A Gentle Primer for Nonparametric Density Estimation: Kernel Density Estimation

2024/04/13

Reading time: 7 minutes.

In my previous post, we discussed a neat intuition for nonparametric density estimation and introduced a nonparametric method, histograms. This post describes another (very popular) density estimation method called Kernel Density Estimation (KDE).

Revisit Intuition

Let’s revisit the intuition that we developed for nonparametric density estimation. Given a region $R \subset \mathbb{R}^D$ of volume $V$, and that contains $K$ points from a sampled dataset of size $N$, we can estimate $p(x)$ for any point $x \in R$ as

$$ p(x) = \frac{K}{NV} $$

We have shown that this intuition lends us two strategies for estimating $p(x)$:

  1. We can fix $V$ and determine $K$ from data
  2. We can fix $K$ and determine $V$ from data

Histograms, as described in the previous post, use strategy 1 where we fix the bin volume and determine how many points fall within each bin from the data. Kernel Density Estimation, as we will see, follows the same strategy with two major differences:

  1. Regions $R$ (or the bins) are centered on data points
  2. Use of kernel functions to represent density in region $R$

Kernel Density Estimation

Extending the binning idea of histograms, let’s take the region $R$ to be a small hypercube of side $\Delta$ centered at any $x \in \mathbb{R}^D$. Note that in histograms, the regions were always centered at the discretization of $\mathbb{R}^D$ space.

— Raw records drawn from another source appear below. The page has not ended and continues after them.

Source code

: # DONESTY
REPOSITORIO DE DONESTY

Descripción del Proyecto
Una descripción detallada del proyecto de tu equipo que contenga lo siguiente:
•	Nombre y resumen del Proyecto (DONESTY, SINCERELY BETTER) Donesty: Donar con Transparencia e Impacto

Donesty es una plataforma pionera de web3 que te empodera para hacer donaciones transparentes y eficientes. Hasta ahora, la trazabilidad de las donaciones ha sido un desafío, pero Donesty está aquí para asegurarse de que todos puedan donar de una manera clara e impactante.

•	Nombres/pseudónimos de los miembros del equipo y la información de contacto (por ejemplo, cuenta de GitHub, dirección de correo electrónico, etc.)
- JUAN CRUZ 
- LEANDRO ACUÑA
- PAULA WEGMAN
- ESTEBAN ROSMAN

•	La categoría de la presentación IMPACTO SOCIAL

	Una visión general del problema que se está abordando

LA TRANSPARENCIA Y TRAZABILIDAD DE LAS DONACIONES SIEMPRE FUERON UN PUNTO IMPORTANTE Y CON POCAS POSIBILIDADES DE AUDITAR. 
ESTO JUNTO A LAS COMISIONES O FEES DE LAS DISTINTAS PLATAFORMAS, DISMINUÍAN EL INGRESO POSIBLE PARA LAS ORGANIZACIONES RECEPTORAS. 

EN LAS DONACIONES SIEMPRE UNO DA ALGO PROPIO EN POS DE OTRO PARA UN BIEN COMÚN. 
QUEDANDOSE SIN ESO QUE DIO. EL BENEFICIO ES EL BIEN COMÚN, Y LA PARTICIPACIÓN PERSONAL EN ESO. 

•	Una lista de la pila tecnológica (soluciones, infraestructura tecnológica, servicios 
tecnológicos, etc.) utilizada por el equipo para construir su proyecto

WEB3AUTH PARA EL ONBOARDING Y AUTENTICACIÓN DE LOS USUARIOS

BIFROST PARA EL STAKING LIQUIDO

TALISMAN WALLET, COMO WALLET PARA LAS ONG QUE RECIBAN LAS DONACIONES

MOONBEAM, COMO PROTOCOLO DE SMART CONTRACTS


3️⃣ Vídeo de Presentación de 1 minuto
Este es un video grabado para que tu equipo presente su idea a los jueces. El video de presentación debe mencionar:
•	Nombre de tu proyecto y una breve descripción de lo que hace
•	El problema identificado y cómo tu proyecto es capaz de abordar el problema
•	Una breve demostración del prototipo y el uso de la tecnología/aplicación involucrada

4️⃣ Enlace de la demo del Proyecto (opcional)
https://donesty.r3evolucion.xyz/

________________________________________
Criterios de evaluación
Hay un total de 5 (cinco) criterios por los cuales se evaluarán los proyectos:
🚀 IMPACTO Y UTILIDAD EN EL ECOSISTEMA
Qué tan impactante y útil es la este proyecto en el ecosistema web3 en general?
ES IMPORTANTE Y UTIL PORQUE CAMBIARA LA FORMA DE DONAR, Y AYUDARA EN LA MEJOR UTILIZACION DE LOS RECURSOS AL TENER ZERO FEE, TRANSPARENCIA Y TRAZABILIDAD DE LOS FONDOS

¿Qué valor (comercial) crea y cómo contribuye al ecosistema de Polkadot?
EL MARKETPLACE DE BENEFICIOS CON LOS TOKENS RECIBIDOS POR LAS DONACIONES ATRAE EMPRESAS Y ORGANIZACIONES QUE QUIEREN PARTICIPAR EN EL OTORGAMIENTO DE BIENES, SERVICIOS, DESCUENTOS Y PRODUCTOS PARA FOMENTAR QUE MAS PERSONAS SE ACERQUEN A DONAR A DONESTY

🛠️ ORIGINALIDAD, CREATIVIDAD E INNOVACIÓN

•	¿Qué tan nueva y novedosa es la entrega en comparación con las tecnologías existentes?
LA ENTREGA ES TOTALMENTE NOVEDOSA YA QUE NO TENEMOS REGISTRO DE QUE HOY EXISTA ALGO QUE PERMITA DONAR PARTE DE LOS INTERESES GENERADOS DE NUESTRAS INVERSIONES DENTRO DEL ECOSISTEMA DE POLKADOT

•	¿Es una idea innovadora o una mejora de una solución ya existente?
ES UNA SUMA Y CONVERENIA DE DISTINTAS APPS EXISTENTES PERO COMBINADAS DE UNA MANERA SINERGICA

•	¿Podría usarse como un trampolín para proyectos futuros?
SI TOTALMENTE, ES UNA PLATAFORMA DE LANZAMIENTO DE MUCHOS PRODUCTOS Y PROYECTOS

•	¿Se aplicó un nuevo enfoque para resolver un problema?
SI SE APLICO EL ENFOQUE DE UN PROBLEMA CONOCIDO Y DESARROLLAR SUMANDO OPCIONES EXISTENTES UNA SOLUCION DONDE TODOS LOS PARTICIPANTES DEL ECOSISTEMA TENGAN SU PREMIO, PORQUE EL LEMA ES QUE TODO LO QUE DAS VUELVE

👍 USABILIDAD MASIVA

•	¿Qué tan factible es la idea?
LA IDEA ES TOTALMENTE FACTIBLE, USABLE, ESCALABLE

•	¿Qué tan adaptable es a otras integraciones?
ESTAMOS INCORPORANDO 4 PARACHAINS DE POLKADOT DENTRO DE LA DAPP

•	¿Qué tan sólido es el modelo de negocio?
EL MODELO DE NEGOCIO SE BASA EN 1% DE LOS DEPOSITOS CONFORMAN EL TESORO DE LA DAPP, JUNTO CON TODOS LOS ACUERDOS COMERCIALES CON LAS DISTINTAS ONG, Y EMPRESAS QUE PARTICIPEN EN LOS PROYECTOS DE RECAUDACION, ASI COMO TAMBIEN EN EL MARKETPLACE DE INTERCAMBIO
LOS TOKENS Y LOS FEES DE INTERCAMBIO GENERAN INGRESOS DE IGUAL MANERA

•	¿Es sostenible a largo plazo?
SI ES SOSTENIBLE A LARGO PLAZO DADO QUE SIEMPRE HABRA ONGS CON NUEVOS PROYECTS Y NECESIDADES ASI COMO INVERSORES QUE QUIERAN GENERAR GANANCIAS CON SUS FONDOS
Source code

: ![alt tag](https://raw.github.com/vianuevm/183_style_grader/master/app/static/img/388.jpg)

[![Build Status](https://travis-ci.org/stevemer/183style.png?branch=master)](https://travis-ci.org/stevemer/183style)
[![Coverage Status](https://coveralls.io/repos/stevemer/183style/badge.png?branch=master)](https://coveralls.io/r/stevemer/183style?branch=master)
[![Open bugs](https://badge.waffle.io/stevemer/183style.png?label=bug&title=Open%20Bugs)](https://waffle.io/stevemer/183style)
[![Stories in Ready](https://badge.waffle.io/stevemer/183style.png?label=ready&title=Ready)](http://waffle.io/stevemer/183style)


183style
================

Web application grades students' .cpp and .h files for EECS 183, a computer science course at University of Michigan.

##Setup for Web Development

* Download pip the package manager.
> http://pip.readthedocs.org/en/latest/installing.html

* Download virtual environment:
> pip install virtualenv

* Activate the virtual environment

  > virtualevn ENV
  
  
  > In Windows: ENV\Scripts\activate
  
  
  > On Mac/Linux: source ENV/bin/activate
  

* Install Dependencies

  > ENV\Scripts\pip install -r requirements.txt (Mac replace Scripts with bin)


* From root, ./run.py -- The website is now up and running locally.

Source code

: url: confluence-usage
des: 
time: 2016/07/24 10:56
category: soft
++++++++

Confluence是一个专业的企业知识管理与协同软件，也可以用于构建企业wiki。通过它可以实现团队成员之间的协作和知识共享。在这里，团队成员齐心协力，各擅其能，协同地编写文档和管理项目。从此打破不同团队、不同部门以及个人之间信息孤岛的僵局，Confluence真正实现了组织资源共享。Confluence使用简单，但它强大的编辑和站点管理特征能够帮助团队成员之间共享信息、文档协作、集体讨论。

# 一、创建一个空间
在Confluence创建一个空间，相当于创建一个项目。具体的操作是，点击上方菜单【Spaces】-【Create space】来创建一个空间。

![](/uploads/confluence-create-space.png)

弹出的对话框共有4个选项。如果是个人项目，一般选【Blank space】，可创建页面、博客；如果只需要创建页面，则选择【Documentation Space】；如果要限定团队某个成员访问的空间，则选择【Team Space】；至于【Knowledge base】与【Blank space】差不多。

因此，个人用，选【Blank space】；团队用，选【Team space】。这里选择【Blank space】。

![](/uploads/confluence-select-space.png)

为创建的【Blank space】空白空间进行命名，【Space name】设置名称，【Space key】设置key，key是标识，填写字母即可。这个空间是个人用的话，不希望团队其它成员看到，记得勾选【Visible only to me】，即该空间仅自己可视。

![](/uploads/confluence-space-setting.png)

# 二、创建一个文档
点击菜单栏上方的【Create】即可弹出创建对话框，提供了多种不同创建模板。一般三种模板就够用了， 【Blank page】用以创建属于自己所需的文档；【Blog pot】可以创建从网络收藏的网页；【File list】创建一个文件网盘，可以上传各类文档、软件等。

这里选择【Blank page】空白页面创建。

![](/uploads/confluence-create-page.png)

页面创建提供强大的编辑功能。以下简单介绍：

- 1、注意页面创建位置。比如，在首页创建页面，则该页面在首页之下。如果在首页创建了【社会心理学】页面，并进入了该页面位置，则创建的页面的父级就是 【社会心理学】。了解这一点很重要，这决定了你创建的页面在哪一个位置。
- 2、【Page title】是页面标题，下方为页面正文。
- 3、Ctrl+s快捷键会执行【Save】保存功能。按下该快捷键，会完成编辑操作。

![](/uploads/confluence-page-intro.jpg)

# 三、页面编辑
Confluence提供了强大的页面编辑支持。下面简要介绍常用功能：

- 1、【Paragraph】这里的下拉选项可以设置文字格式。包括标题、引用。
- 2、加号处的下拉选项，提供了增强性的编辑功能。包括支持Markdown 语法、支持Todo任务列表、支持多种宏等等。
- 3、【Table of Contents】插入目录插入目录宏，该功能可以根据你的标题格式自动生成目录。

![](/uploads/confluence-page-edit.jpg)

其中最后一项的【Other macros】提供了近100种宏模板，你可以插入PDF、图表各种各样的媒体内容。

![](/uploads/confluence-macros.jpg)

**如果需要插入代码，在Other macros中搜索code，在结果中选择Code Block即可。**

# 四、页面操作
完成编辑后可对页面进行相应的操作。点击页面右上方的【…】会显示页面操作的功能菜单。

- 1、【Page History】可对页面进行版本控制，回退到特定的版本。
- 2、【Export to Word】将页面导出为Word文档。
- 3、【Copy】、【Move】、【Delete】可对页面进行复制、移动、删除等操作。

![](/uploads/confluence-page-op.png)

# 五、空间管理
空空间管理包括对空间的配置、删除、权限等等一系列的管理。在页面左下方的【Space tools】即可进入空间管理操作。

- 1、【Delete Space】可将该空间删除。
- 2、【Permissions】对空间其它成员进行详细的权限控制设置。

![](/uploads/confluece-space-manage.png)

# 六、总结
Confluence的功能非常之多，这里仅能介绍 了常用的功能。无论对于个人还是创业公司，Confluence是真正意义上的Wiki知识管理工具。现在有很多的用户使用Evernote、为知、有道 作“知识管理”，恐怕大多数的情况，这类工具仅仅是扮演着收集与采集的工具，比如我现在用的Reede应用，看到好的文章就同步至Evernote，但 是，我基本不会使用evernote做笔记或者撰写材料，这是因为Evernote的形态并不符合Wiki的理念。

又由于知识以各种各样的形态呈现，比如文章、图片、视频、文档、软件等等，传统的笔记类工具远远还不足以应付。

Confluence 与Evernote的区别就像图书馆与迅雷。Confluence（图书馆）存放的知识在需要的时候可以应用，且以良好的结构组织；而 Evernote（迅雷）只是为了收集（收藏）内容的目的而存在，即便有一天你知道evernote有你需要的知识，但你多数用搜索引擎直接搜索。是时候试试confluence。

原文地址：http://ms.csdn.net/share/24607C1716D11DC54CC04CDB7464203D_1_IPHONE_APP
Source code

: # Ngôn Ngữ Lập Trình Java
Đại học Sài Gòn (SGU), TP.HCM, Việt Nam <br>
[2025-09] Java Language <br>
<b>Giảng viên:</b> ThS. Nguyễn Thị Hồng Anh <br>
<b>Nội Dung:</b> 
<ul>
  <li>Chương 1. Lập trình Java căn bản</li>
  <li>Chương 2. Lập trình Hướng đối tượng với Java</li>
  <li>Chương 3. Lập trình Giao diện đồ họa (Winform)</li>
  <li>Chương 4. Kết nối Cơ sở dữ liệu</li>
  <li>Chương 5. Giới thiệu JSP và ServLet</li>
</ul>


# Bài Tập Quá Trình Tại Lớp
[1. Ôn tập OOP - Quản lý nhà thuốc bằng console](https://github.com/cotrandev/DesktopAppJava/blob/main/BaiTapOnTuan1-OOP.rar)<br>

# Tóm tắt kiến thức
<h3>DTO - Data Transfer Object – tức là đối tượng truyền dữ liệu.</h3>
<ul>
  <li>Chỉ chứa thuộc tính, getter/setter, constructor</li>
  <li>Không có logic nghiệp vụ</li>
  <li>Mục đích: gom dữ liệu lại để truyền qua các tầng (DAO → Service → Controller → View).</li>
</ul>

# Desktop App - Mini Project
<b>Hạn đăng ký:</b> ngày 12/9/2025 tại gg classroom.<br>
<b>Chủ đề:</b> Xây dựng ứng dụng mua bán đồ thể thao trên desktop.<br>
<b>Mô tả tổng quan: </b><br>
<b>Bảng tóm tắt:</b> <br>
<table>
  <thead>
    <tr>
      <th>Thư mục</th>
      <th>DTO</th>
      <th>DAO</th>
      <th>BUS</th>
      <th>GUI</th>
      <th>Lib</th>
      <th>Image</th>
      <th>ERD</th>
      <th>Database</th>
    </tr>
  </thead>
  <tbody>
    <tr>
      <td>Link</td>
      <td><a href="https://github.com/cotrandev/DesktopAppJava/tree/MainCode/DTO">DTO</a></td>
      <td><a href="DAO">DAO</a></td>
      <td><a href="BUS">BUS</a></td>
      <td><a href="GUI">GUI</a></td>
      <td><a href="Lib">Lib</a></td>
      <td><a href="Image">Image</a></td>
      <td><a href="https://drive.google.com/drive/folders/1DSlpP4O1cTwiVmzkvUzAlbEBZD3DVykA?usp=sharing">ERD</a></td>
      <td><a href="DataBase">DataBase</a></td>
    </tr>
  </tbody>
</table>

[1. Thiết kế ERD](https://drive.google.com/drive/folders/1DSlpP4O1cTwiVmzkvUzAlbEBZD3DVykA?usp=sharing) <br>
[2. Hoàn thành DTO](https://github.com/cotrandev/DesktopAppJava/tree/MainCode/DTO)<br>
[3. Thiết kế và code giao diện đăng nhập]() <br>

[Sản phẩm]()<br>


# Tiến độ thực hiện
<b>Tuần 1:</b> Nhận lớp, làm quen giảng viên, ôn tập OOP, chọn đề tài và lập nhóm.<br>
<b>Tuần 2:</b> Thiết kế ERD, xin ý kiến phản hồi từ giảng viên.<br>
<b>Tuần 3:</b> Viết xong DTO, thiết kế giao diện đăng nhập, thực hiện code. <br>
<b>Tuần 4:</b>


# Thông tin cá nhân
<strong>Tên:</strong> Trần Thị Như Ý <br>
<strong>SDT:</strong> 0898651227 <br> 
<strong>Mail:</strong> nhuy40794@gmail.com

Using the same 1-D example as the previous post we can visualize how this hypercube would look like at an arbitrary $x$

delta = 0.1
x = 1.0
ax.stem([x - delta/2, x + delta/2], [3, 3], markerfmt=' ', linefmt='k:', basefmt=' ')

Looks exactly like a histogram bin, except it is defined at any arbitrary $x$ (and not the discretization points, like in histogram.) To count the number of points ($K$) falling within $R$, we can define the function $k(u)$,

$$ k(u) = \begin{cases} 1, & \text{if } |u_i| \leq \frac{1}{2}, \forall i=1,\cdots,D \\ 0, & \text{otherwise} \end{cases} $$

We can now count the number of points $K$ within $R$ by noting that the quantity $k(\frac{x - x_n}{\Delta})$ is $1$ if data point $x_n$ is inside the hypercube $R$ and $0$ otherwise.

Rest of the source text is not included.